Rowan, Tennessee (WVLT) – Bird flu killed 7.1 million turkeys this year, according to the U.S. Department of Agriculture. With Thanksgiving just over two weeks away, small farms are filling the void left by larger stores.
“It’s been a pretty good season. They’re doing well. I’m an experienced grower, so I don’t usually have a lot of problems with them,” said Tracy Monday, owner of Enlightenment Acres.
Monday’s farm is about to have a great holiday. He has 65 turkeys. Many of them have already been sold. “I’m seeing a steady increase in customers,” said Monday. “I think a lot of people are staying away from grocery stores.”
He attributes some of the farm’s growth to bird flu and industrial farming practices.

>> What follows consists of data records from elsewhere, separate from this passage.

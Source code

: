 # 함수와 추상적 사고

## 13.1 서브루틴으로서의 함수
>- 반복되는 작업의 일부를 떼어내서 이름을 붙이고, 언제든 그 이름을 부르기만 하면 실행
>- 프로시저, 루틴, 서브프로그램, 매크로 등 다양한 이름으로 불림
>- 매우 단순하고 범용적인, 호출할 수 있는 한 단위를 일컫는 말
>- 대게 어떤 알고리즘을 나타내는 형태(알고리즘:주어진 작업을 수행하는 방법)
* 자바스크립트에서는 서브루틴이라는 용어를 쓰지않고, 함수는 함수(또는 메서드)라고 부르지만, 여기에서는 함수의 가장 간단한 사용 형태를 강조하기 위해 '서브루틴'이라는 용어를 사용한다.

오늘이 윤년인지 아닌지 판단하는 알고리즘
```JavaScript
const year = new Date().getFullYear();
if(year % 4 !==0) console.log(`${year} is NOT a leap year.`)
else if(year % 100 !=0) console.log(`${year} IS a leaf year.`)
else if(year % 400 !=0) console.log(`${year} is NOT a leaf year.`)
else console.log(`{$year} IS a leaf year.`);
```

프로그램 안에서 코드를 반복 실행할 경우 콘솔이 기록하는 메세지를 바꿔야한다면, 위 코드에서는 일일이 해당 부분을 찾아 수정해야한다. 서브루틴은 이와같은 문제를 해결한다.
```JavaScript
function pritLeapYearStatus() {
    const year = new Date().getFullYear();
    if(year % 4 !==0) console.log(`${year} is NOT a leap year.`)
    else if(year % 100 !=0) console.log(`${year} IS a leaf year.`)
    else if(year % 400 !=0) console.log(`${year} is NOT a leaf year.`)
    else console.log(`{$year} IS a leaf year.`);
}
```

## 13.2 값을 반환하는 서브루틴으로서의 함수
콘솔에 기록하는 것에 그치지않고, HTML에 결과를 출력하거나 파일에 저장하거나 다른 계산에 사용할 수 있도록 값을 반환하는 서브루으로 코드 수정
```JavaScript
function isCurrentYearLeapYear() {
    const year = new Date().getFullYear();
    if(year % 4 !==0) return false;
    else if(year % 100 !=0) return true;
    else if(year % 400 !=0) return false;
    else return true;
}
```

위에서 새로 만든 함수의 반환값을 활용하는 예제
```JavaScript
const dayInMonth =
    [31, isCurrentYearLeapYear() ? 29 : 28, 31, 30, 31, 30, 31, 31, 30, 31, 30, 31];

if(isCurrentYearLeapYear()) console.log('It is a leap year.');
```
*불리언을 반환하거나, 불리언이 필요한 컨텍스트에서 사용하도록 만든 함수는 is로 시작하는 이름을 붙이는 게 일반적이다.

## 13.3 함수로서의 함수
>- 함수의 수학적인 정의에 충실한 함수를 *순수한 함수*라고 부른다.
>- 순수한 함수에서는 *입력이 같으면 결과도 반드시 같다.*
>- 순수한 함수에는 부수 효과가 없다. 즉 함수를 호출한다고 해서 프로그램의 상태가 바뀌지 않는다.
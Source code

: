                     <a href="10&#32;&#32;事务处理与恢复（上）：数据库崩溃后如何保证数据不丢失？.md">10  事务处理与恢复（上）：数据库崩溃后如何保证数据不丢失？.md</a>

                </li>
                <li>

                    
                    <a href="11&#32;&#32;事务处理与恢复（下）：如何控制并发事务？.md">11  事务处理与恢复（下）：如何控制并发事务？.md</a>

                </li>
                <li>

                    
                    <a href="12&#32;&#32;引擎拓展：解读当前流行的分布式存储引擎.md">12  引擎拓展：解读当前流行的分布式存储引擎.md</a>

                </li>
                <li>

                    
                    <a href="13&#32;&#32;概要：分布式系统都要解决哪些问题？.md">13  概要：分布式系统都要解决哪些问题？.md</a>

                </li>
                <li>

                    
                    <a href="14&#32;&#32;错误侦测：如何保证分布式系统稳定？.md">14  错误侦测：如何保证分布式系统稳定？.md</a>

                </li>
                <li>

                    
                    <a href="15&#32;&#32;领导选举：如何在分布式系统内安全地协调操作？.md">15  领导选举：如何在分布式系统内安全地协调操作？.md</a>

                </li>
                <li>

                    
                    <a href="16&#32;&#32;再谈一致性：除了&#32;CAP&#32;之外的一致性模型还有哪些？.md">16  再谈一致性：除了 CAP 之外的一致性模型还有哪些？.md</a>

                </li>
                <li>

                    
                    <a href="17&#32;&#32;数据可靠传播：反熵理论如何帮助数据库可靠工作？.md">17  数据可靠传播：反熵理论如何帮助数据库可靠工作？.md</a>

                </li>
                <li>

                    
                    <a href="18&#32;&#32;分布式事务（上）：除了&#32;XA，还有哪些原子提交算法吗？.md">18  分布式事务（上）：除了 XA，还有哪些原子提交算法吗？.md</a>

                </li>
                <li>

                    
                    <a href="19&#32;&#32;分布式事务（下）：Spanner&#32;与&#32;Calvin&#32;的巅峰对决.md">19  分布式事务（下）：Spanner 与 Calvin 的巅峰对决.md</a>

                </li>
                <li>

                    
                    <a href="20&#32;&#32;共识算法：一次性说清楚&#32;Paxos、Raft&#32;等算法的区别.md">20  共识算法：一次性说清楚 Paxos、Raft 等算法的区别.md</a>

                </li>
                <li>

Industrial farms have been known to overfeed turkeys with steroids and keep them in confinement, reports Monday.
“There have been outbreaks of bird flu in many commercial flocks. This has really reduced the number of turkeys people find on supermarket and major grocery store shelves,” said Nick Carter, CEO and co-founder of Market Wagon.
“The same disease doesn’t affect local small ranch-raised flocks in the same way, so our local farmers are sitting here and there’s a lot of turkeys that people are scrambling to find,” Carter said.
Prices for turkeys this year were raised on Monday due to higher feed prices, but overall, global supply chain issues have not affected Enlightenment Acres.